> **DIRECTIONS**: What you return should be the lines of the data containing "file", each in full.

[Start of Attachment]

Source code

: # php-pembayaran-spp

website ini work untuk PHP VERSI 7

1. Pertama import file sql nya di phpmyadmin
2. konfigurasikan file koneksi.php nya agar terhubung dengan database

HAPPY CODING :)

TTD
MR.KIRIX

[End of Attachment]

> **RESULT OF THIS TASK**:
1. Pertama import file sql nya di phpmyadmin
2. konfigurasikan file koneksi.php nya agar terhubung dengan database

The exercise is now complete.